Зевс пригладил бороду:
– Значит, ты выдашь нам Аполлона, когда убедишься в том, что он не сможет оживить Афину?
– Да.
– Мы не можем настолько доверять жалкой твари, – презрительно сказала Гера. – Это безумие! И чем больше мы ожидаем, тем сильнее опасность, которую…
– Тише, – попросил Зевс негромко, и богиня умолкла на полуслове.
Посмотрев на меня своими серыми глазами, он произнес:
– Я верю тебе, Орион. Участь континуума зависит от тебя. Если ты предашь нас, погибнем не только мы, но и вся вселенная… Все пространство и время, в котором мы существуем.
– И вы позволите Аполлону сыграть до конца свою игру в Иерихоне? – Глаза Ареса недоверчиво раскрылись. – Вы собираетесь потакать его безумию?
– Я собираюсь доверять Ориону, – ответил Зевс, – некоторое время.
Остальные трое заговорили разом, но я не расслышал о чем. Зевс улыбнулся, кивнул, а потом шевельнул пальцами. И я снова оказался в полной тьме… В конце хода, под основанием главной стены Иерихона. Я стоял там трепеща, но недолго. Конец близился. Я знал это. Быть может, творцы и не могли обнаружить Аполлона, но до меня-то им добраться легко. И едва наши дороги пересекутся, они узнают об этом и схватят Золотого… И убьют мятежного бога прежде, чем он сумеет оживить богиню, которую я любил.
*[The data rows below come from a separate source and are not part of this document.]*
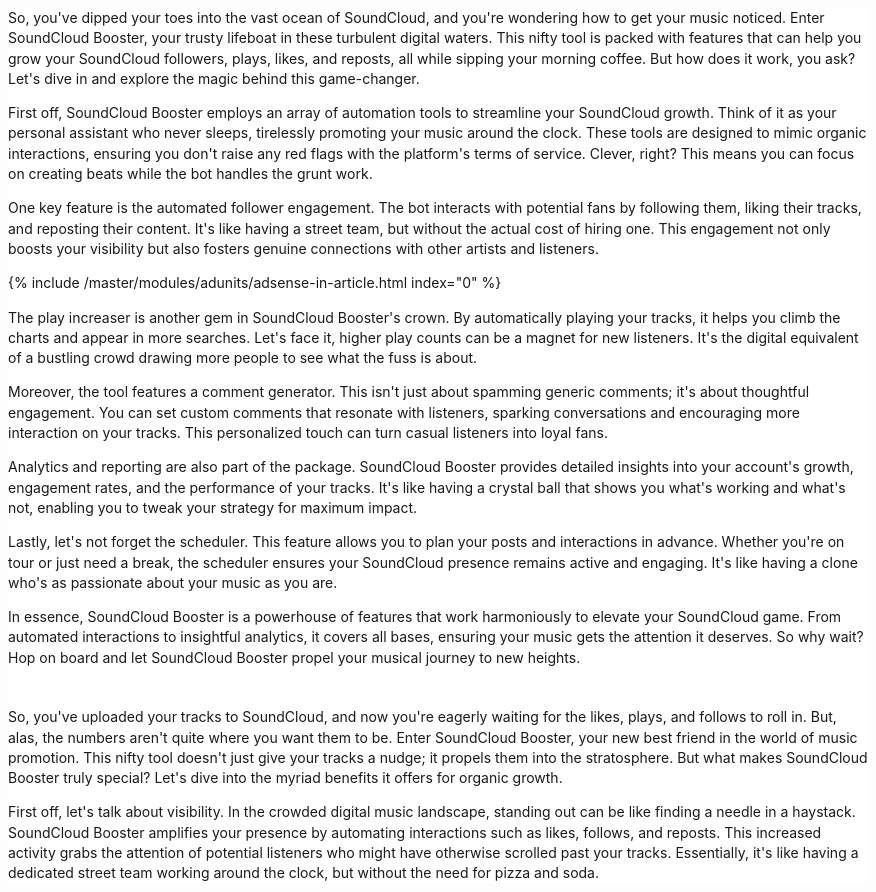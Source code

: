 So, you've dipped your toes into the vast ocean of SoundCloud, and you're wondering how to get your music noticed. Enter SoundCloud Booster, your trusty lifeboat in these turbulent digital waters. This nifty tool is packed with features that can help you grow your SoundCloud followers, plays, likes, and reposts, all while sipping your morning coffee. But how does it work, you ask? Let's dive in and explore the magic behind this game-changer.

First off, SoundCloud Booster employs an array of automation tools to streamline your SoundCloud growth. Think of it as your personal assistant who never sleeps, tirelessly promoting your music around the clock. These tools are designed to mimic organic interactions, ensuring you don't raise any red flags with the platform's terms of service. Clever, right? This means you can focus on creating beats while the bot handles the grunt work.

One key feature is the automated follower engagement. The bot interacts with potential fans by following them, liking their tracks, and reposting their content. It's like having a street team, but without the actual cost of hiring one. This engagement not only boosts your visibility but also fosters genuine connections with other artists and listeners.

{% include /master/modules/adunits/adsense-in-article.html index="0" %}

The play increaser is another gem in SoundCloud Booster's crown. By automatically playing your tracks, it helps you climb the charts and appear in more searches. Let's face it, higher play counts can be a magnet for new listeners. It's the digital equivalent of a bustling crowd drawing more people to see what the fuss is about.

Moreover, the tool features a comment generator. This isn't just about spamming generic comments; it's about thoughtful engagement. You can set custom comments that resonate with listeners, sparking conversations and encouraging more interaction on your tracks. This personalized touch can turn casual listeners into loyal fans.

Analytics and reporting are also part of the package. SoundCloud Booster provides detailed insights into your account's growth, engagement rates, and the performance of your tracks. It's like having a crystal ball that shows you what's working and what's not, enabling you to tweak your strategy for maximum impact.

Lastly, let's not forget the scheduler. This feature allows you to plan your posts and interactions in advance. Whether you're on tour or just need a break, the scheduler ensures your SoundCloud presence remains active and engaging. It's like having a clone who's as passionate about your music as you are.

In essence, SoundCloud Booster is a powerhouse of features that work harmoniously to elevate your SoundCloud game. From automated interactions to insightful analytics, it covers all bases, ensuring your music gets the attention it deserves. So why wait? Hop on board and let SoundCloud Booster propel your musical journey to new heights.

#

So, you've uploaded your tracks to SoundCloud, and now you're eagerly waiting for the likes, plays, and follows to roll in. But, alas, the numbers aren't quite where you want them to be. Enter SoundCloud Booster, your new best friend in the world of music promotion. This nifty tool doesn't just give your tracks a nudge; it propels them into the stratosphere. But what makes SoundCloud Booster truly special? Let's dive into the myriad benefits it offers for organic growth.

First off, let's talk about visibility. In the crowded digital music landscape, standing out can be like finding a needle in a haystack. SoundCloud Booster amplifies your presence by automating interactions such as likes, follows, and reposts. This increased activity grabs the attention of potential listeners who might have otherwise scrolled past your tracks. Essentially, it's like having a dedicated street team working around the clock, but without the need for pizza and soda.
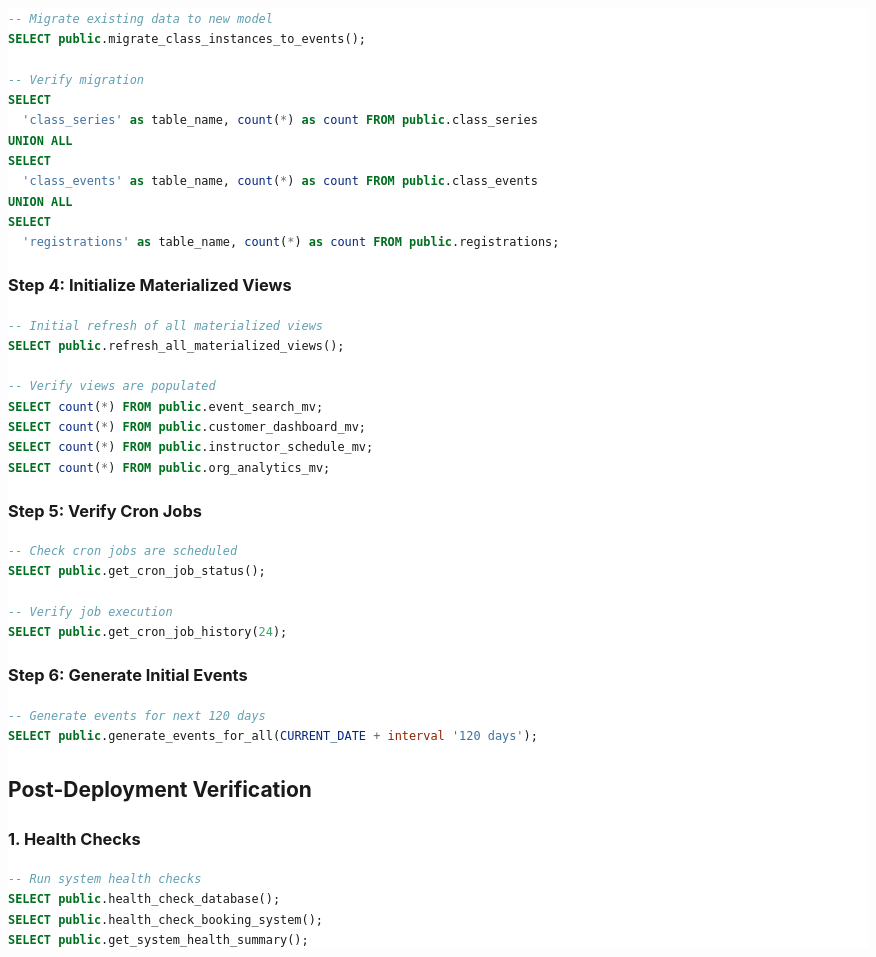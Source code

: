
 ```sql
-- Migrate existing data to new model
SELECT public.migrate_class_instances_to_events();

-- Verify migration
SELECT 
  'class_series' as table_name, count(*) as count FROM public.class_series
UNION ALL
SELECT 
  'class_events' as table_name, count(*) as count FROM public.class_events
UNION ALL
SELECT 
  'registrations' as table_name, count(*) as count FROM public.registrations;
```

### Step 4: Initialize Materialized Views

```sql
-- Initial refresh of all materialized views
SELECT public.refresh_all_materialized_views();

-- Verify views are populated
SELECT count(*) FROM public.event_search_mv;
SELECT count(*) FROM public.customer_dashboard_mv;
SELECT count(*) FROM public.instructor_schedule_mv;
SELECT count(*) FROM public.org_analytics_mv;
```

### Step 5: Verify Cron Jobs

```sql
-- Check cron jobs are scheduled
SELECT public.get_cron_job_status();

-- Verify job execution
SELECT public.get_cron_job_history(24);
```

### Step 6: Generate Initial Events

```sql
-- Generate events for next 120 days
SELECT public.generate_events_for_all(CURRENT_DATE + interval '120 days');
```

## Post-Deployment Verification

### 1. Health Checks

```sql
-- Run system health checks
SELECT public.health_check_database();
SELECT public.health_check_booking_system();
SELECT public.get_system_health_summary();
```
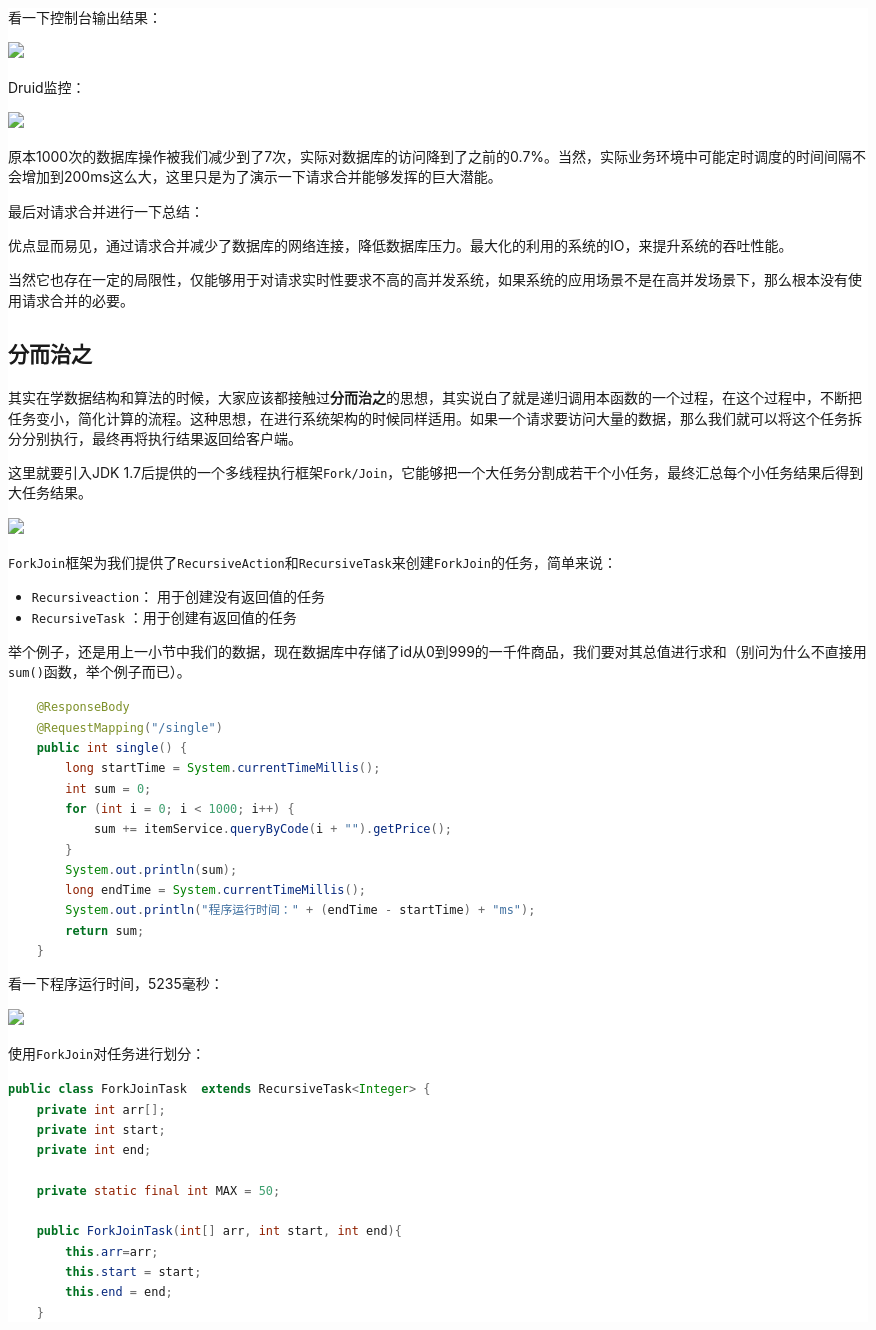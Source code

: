 看一下控制台输出结果：

![](https://p3-juejin.byteimg.com/tos-cn-i-k3u1fbpfcp/e68c36bff50549e1a2971fe025442ec8~tplv-k3u1fbpfcp-zoom-1.image)

Druid监控：

![](https://p3-juejin.byteimg.com/tos-cn-i-k3u1fbpfcp/b5d0986c921142388c35dc2ec7ff677d~tplv-k3u1fbpfcp-zoom-1.image)

原本1000次的数据库操作被我们减少到了7次，实际对数据库的访问降到了之前的0.7%。当然，实际业务环境中可能定时调度的时间间隔不会增加到200ms这么大，这里只是为了演示一下请求合并能够发挥的巨大潜能。

最后对请求合并进行一下总结：

优点显而易见，通过请求合并减少了数据库的网络连接，降低数据库压力。最大化的利用的系统的IO，来提升系统的吞吐性能。

当然它也存在一定的局限性，仅能够用于对请求实时性要求不高的高并发系统，如果系统的应用场景不是在高并发场景下，那么根本没有使用请求合并的必要。

## 分而治之

其实在学数据结构和算法的时候，大家应该都接触过**分而治之**的思想，其实说白了就是递归调用本函数的一个过程，在这个过程中，不断把任务变小，简化计算的流程。这种思想，在进行系统架构的时候同样适用。如果一个请求要访问大量的数据，那么我们就可以将这个任务拆分分别执行，最终再将执行结果返回给客户端。

这里就要引入JDK 1.7后提供的一个多线程执行框架`Fork/Join`，它能够把一个大任务分割成若干个小任务，最终汇总每个小任务结果后得到大任务结果。

![](https://p3-juejin.byteimg.com/tos-cn-i-k3u1fbpfcp/bf40bbb3201a43739361cd7e74db9511~tplv-k3u1fbpfcp-zoom-1.image)

`ForkJoin`框架为我们提供了`RecursiveAction`和`RecursiveTask`来创建`ForkJoin`的任务，简单来说：

- `Recursiveaction`：  用于创建没有返回值的任务
- `RecursiveTask`  ：用于创建有返回值的任务

举个例子，还是用上一小节中我们的数据，现在数据库中存储了id从0到999的一千件商品，我们要对其总值进行求和（别问为什么不直接用`sum()`函数，举个例子而已）。

```java
    @ResponseBody
    @RequestMapping("/single")
    public int single() {
        long startTime = System.currentTimeMillis();
        int sum = 0;
        for (int i = 0; i < 1000; i++) {
            sum += itemService.queryByCode(i + "").getPrice();
        }
        System.out.println(sum);
        long endTime = System.currentTimeMillis();
        System.out.println("程序运行时间：" + (endTime - startTime) + "ms");
        return sum;
    }
```

看一下程序运行时间，5235毫秒：

![](https://p3-juejin.byteimg.com/tos-cn-i-k3u1fbpfcp/5920c00cdb21488db3613895564c902d~tplv-k3u1fbpfcp-zoom-1.image)

使用`ForkJoin`对任务进行划分：

```java
public class ForkJoinTask  extends RecursiveTask<Integer> {
    private int arr[];
    private int start;
    private int end;

    private static final int MAX = 50;

    public ForkJoinTask(int[] arr, int start, int end){
        this.arr=arr;
        this.start = start;
        this.end = end;
    }

```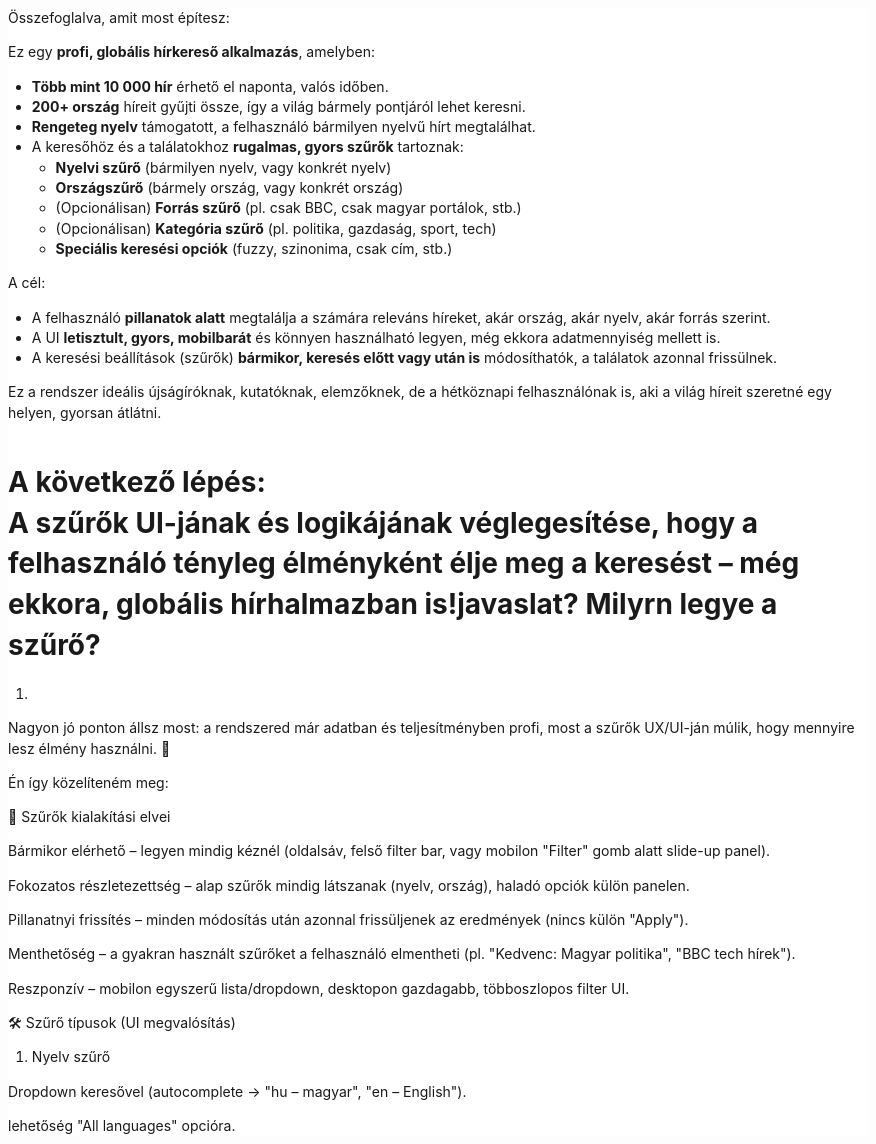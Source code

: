 Összefoglalva, amit most építesz:

Ez egy **profi, globális hírkereső alkalmazás**, amelyben:
- **Több mint 10 000 hír** érhető el naponta, valós időben.
- **200+ ország** híreit gyűjti össze, így a világ bármely pontjáról lehet keresni.
- **Rengeteg nyelv** támogatott, a felhasználó bármilyen nyelvű hírt megtalálhat.
- A keresőhöz és a találatokhoz **rugalmas, gyors szűrők** tartoznak:
  - **Nyelvi szűrő** (bármilyen nyelv, vagy konkrét nyelv)
  - **Országszűrő** (bármely ország, vagy konkrét ország)
  - (Opcionálisan) **Forrás szűrő** (pl. csak BBC, csak magyar portálok, stb.)
  - (Opcionálisan) **Kategória szűrő** (pl. politika, gazdaság, sport, tech)
  - **Speciális keresési opciók** (fuzzy, szinonima, csak cím, stb.)

A cél:  
- A felhasználó **pillanatok alatt** megtalálja a számára releváns híreket, akár ország, akár nyelv, akár forrás szerint.
- A UI **letisztult, gyors, mobilbarát** és könnyen használható legyen, még ekkora adatmennyiség mellett is.
- A keresési beállítások (szűrők) **bármikor, keresés előtt vagy után is** módosíthatók, a találatok azonnal frissülnek.

Ez a rendszer ideális újságíróknak, kutatóknak, elemzőknek, de a hétköznapi felhasználónak is, aki a világ híreit szeretné egy helyen, gyorsan átlátni.

**A következő lépés:**  
A szűrők UI-jának és logikájának véglegesítése, hogy a felhasználó tényleg élményként élje meg a keresést – még ekkora, globális hírhalmazban is!javaslat? Milyrn legye a szűrő?
===================================================================
1.

Nagyon jó ponton állsz most: a rendszered már adatban és teljesítményben profi, most a szűrők UX/UI-ján múlik, hogy mennyire lesz élmény használni. 🚀

Én így közelíteném meg:

🔎 Szűrők kialakítási elvei

Bármikor elérhető – legyen mindig kéznél (oldalsáv, felső filter bar, vagy mobilon "Filter" gomb alatt slide-up panel).

Fokozatos részletezettség – alap szűrők mindig látszanak (nyelv, ország), haladó opciók külön panelen.

Pillanatnyi frissítés – minden módosítás után azonnal frissüljenek az eredmények (nincs külön "Apply").

Menthetőség – a gyakran használt szűrőket a felhasználó elmentheti (pl. "Kedvenc: Magyar politika", "BBC tech hírek").

Reszponzív – mobilon egyszerű lista/dropdown, desktopon gazdagabb, többoszlopos filter UI.

🛠 Szűrő típusok (UI megvalósítás)
1. Nyelv szűrő

Dropdown keresővel (autocomplete → "hu – magyar", "en – English").

lehetőség "All languages" opcióra.
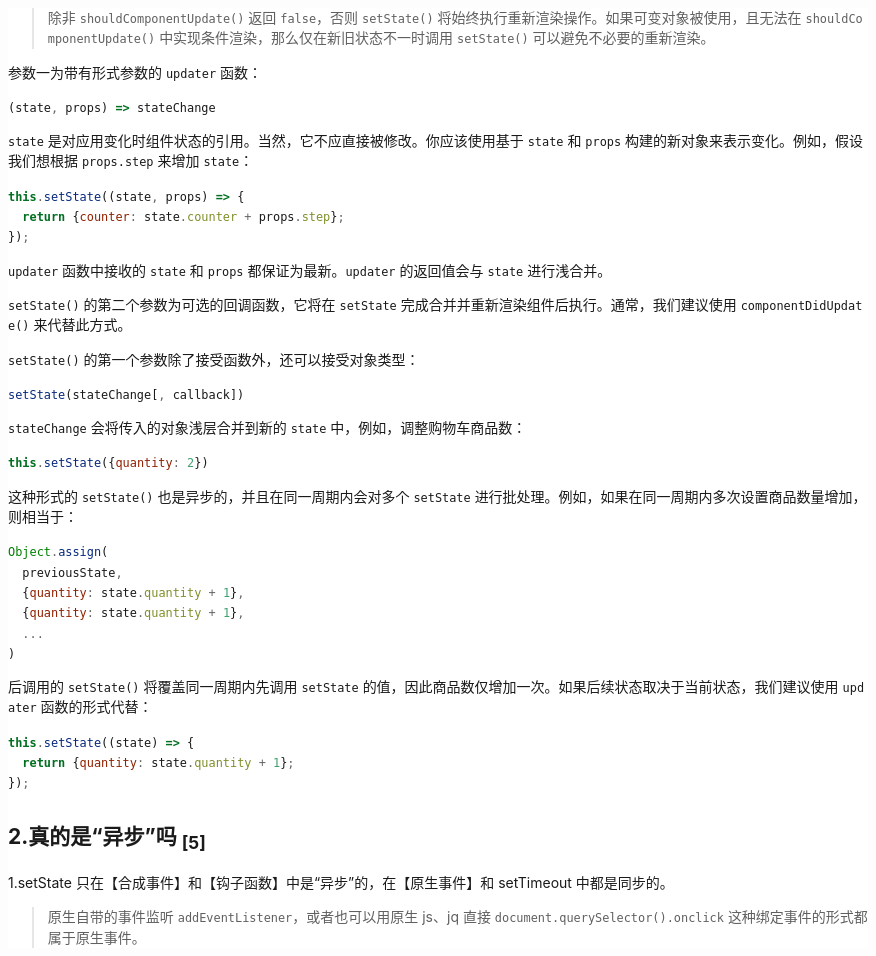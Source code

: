 
> 除非 `shouldComponentUpdate()` 返回 `false`，否则 `setState()` 将始终执行重新渲染操作。如果可变对象被使用，且无法在 `shouldComponentUpdate()` 中实现条件渲染，那么仅在新旧状态不一时调用 `setState()` 可以避免不必要的重新渲染。

参数一为带有形式参数的 `updater` 函数：

```jsx
(state, props) => stateChange
```

`state` 是对应用变化时组件状态的引用。当然，它不应直接被修改。你应该使用基于 `state` 和 `props` 构建的新对象来表示变化。例如，假设我们想根据 `props.step` 来增加 `state`：

```jsx
this.setState((state, props) => {
  return {counter: state.counter + props.step};
});
```

`updater` 函数中接收的 `state` 和 `props` 都保证为最新。`updater` 的返回值会与 `state` 进行浅合并。

`setState()` 的第二个参数为可选的回调函数，它将在 `setState` 完成合并并重新渲染组件后执行。通常，我们建议使用 `componentDidUpdate()` 来代替此方式。

`setState()` 的第一个参数除了接受函数外，还可以接受对象类型：

```jsx
setState(stateChange[, callback])
```

`stateChange` 会将传入的对象浅层合并到新的 `state` 中，例如，调整购物车商品数：

```jsx
this.setState({quantity: 2})
```

这种形式的 `setState()` 也是异步的，并且在同一周期内会对多个 `setState` 进行批处理。例如，如果在同一周期内多次设置商品数量增加，则相当于：

```js
Object.assign(
  previousState,
  {quantity: state.quantity + 1},
  {quantity: state.quantity + 1},
  ...
)
```

后调用的 `setState()` 将覆盖同一周期内先调用 `setState` 的值，因此商品数仅增加一次。如果后续状态取决于当前状态，我们建议使用 `updater` 函数的形式代替：

```jsx
this.setState((state) => {
  return {quantity: state.quantity + 1};
});
```

## 2.真的是“异步”吗 <sub>[5]</sub>

1.setState 只在【合成事件】和【钩子函数】中是“异步”的，在【原生事件】和 setTimeout 中都是同步的。

> 原生自带的事件监听 `addEventListener`，或者也可以用原生 js、jq 直接 `document.querySelector().onclick` 这种绑定事件的形式都属于原生事件。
Они не дадут мне возможности попытаться спасти ее. Я заставил себя успокоиться. Ситуация сложилась настолько дикая, что оставалось только смеяться. Я мечтал погубить Золотого, они тоже стремились уничтожить его. Но отныне я должен защищать его, во всяком случае, до тех пор, пока он не попробует оживить Афину.
Едва ли мне удастся сделать это… И чем больше я думал, тем больше сомневался в том, что он способен вернуть мне любимую.
И все же… Золотой бог мудр и могуществен, он знал, как избежать нападения сородичей. Они не сумели отыскать его, хотя знали, что он здесь – у Иерихона. Они боялись Аполлона. Быть может, он действительно сильнее остальных? И пока боги пытались обнаружить его и уничтожить, он в свой черед прикидывал, как расправиться с ними. А я попал между двух огней!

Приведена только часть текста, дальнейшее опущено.